Going line by line through the records below, count those with the word "Ensure" and give only the count.
[Listed entries — start]
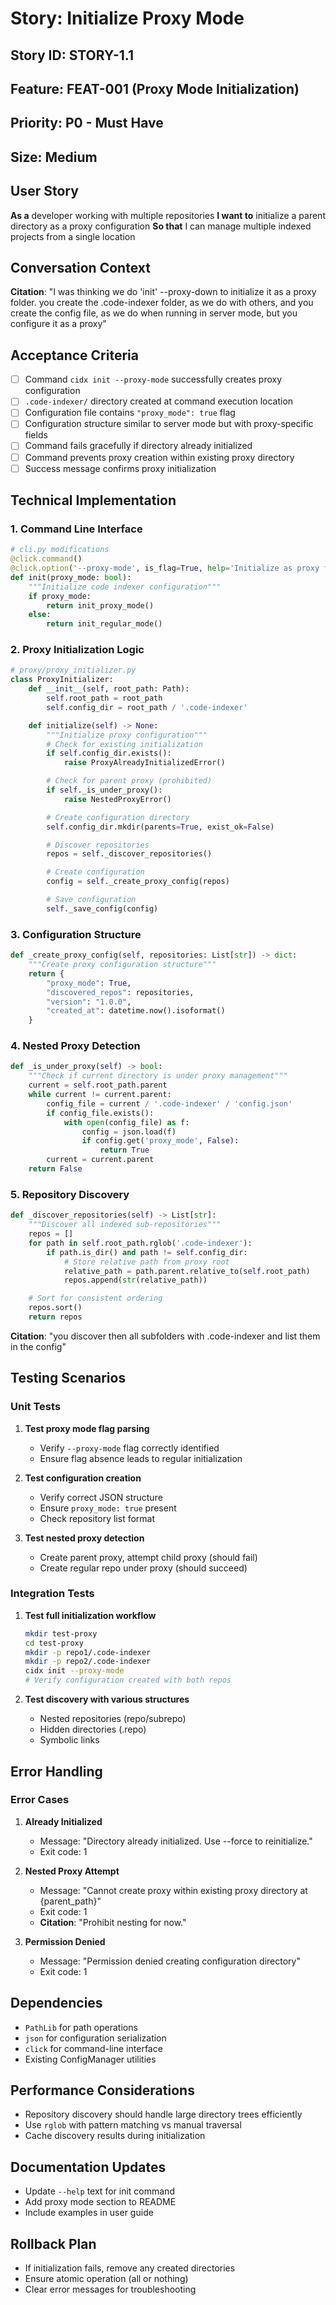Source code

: # Story: Initialize Proxy Mode

## Story ID: STORY-1.1
## Feature: FEAT-001 (Proxy Mode Initialization)
## Priority: P0 - Must Have
## Size: Medium

## User Story
**As a** developer working with multiple repositories
**I want to** initialize a parent directory as a proxy configuration
**So that** I can manage multiple indexed projects from a single location

## Conversation Context
**Citation**: "I was thinking we do 'init' --proxy-down to initialize it as a proxy folder. you create the .code-indexer folder, as we do with others, and you create the config file, as we do when running in server mode, but you configure it as a proxy"

## Acceptance Criteria
- [ ] Command `cidx init --proxy-mode` successfully creates proxy configuration
- [ ] `.code-indexer/` directory created at command execution location
- [ ] Configuration file contains `"proxy_mode": true` flag
- [ ] Configuration structure similar to server mode but with proxy-specific fields
- [ ] Command fails gracefully if directory already initialized
- [ ] Command prevents proxy creation within existing proxy directory
- [ ] Success message confirms proxy initialization

## Technical Implementation

### 1. Command Line Interface
```python
# cli.py modifications
@click.command()
@click.option('--proxy-mode', is_flag=True, help='Initialize as proxy for multiple repositories')
def init(proxy_mode: bool):
    """Initialize code indexer configuration"""
    if proxy_mode:
        return init_proxy_mode()
    else:
        return init_regular_mode()
```

### 2. Proxy Initialization Logic
```python
# proxy/proxy_initializer.py
class ProxyInitializer:
    def __init__(self, root_path: Path):
        self.root_path = root_path
        self.config_dir = root_path / '.code-indexer'

    def initialize(self) -> None:
        """Initialize proxy configuration"""
        # Check for existing initialization
        if self.config_dir.exists():
            raise ProxyAlreadyInitializedError()

        # Check for parent proxy (prohibited)
        if self._is_under_proxy():
            raise NestedProxyError()

        # Create configuration directory
        self.config_dir.mkdir(parents=True, exist_ok=False)

        # Discover repositories
        repos = self._discover_repositories()

        # Create configuration
        config = self._create_proxy_config(repos)

        # Save configuration
        self._save_config(config)
```

### 3. Configuration Structure
```python
def _create_proxy_config(self, repositories: List[str]) -> dict:
    """Create proxy configuration structure"""
    return {
        "proxy_mode": True,
        "discovered_repos": repositories,
        "version": "1.0.0",
        "created_at": datetime.now().isoformat()
    }
```

### 4. Nested Proxy Detection
```python
def _is_under_proxy(self) -> bool:
    """Check if current directory is under proxy management"""
    current = self.root_path.parent
    while current != current.parent:
        config_file = current / '.code-indexer' / 'config.json'
        if config_file.exists():
            with open(config_file) as f:
                config = json.load(f)
                if config.get('proxy_mode', False):
                    return True
        current = current.parent
    return False
```

### 5. Repository Discovery
```python
def _discover_repositories(self) -> List[str]:
    """Discover all indexed sub-repositories"""
    repos = []
    for path in self.root_path.rglob('.code-indexer'):
        if path.is_dir() and path != self.config_dir:
            # Store relative path from proxy root
            relative_path = path.parent.relative_to(self.root_path)
            repos.append(str(relative_path))

    # Sort for consistent ordering
    repos.sort()
    return repos
```

**Citation**: "you discover then all subfolders with .code-indexer and list them in the config"

## Testing Scenarios

### Unit Tests
1. **Test proxy mode flag parsing**
   - Verify `--proxy-mode` flag correctly identified
   - Ensure flag absence leads to regular initialization

2. **Test configuration creation**
   - Verify correct JSON structure
   - Ensure `proxy_mode: true` present
   - Check repository list format

3. **Test nested proxy detection**
   - Create parent proxy, attempt child proxy (should fail)
   - Create regular repo under proxy (should succeed)

### Integration Tests
1. **Test full initialization workflow**
   ```bash
   mkdir test-proxy
   cd test-proxy
   mkdir -p repo1/.code-indexer
   mkdir -p repo2/.code-indexer
   cidx init --proxy-mode
   # Verify configuration created with both repos
   ```

2. **Test discovery with various structures**
   - Nested repositories (repo/subrepo)
   - Hidden directories (.repo)
   - Symbolic links

## Error Handling

### Error Cases
1. **Already Initialized**
   - Message: "Directory already initialized. Use --force to reinitialize."
   - Exit code: 1

2. **Nested Proxy Attempt**
   - Message: "Cannot create proxy within existing proxy directory at {parent_path}"
   - Exit code: 1
   - **Citation**: "Prohibit nesting for now."

3. **Permission Denied**
   - Message: "Permission denied creating configuration directory"
   - Exit code: 1

## Dependencies
- `PathLib` for path operations
- `json` for configuration serialization
- `click` for command-line interface
- Existing ConfigManager utilities

## Performance Considerations
- Repository discovery should handle large directory trees efficiently
- Use `rglob` with pattern matching vs manual traversal
- Cache discovery results during initialization

## Documentation Updates
- Update `--help` text for init command
- Add proxy mode section to README
- Include examples in user guide

## Rollback Plan
- If initialization fails, remove any created directories
- Ensure atomic operation (all or nothing)
- Clear error messages for troubleshooting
[Listed entries — finish]
[Response area]
3